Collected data
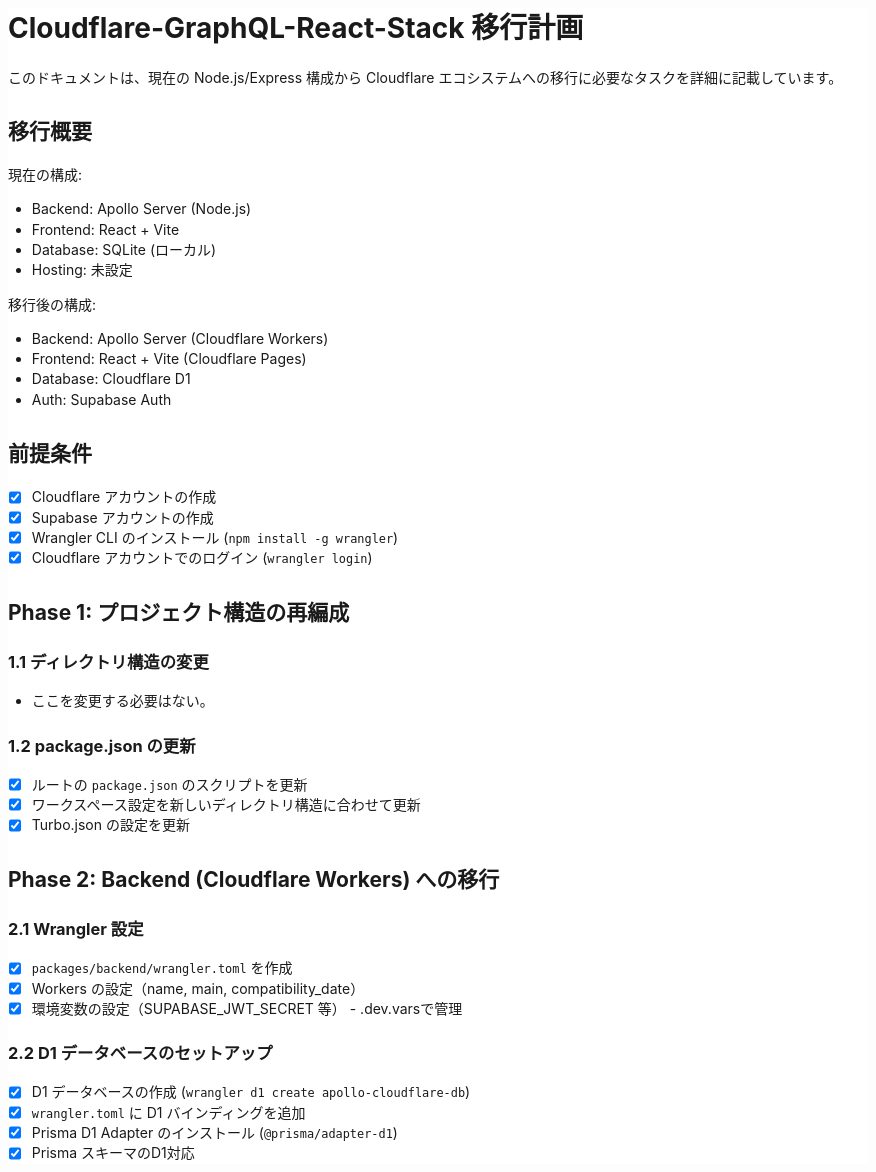 # Cloudflare-GraphQL-React-Stack 移行計画

このドキュメントは、現在の Node.js/Express 構成から Cloudflare エコシステムへの移行に必要なタスクを詳細に記載しています。

## 移行概要

現在の構成:

- Backend: Apollo Server (Node.js)
- Frontend: React + Vite
- Database: SQLite (ローカル)
- Hosting: 未設定

移行後の構成:

- Backend: Apollo Server (Cloudflare Workers)
- Frontend: React + Vite (Cloudflare Pages)
- Database: Cloudflare D1
- Auth: Supabase Auth

## 前提条件

- [x] Cloudflare アカウントの作成
- [x] Supabase アカウントの作成
- [x] Wrangler CLI のインストール (`npm install -g wrangler`)
- [x] Cloudflare アカウントでのログイン (`wrangler login`)

## Phase 1: プロジェクト構造の再編成

### 1.1 ディレクトリ構造の変更

- ここを変更する必要はない。

### 1.2 package.json の更新

- [x] ルートの `package.json` のスクリプトを更新
- [x] ワークスペース設定を新しいディレクトリ構造に合わせて更新
- [x] Turbo.json の設定を更新

## Phase 2: Backend (Cloudflare Workers) への移行

### 2.1 Wrangler 設定

- [x] `packages/backend/wrangler.toml` を作成
- [x] Workers の設定（name, main, compatibility_date）
- [x] 環境変数の設定（SUPABASE_JWT_SECRET 等） - .dev.varsで管理

### 2.2 D1 データベースのセットアップ

- [x] D1 データベースの作成 (`wrangler d1 create apollo-cloudflare-db`)
- [x] `wrangler.toml` に D1 バインディングを追加
- [x] Prisma D1 Adapter のインストール (`@prisma/adapter-d1`)
- [x] Prisma スキーマのD1対応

◆ **Action item**: If a line in the records above has the word "Database", copy it out.

◆ **Task output**:
- Database: SQLite (ローカル)
- Database: Cloudflare D1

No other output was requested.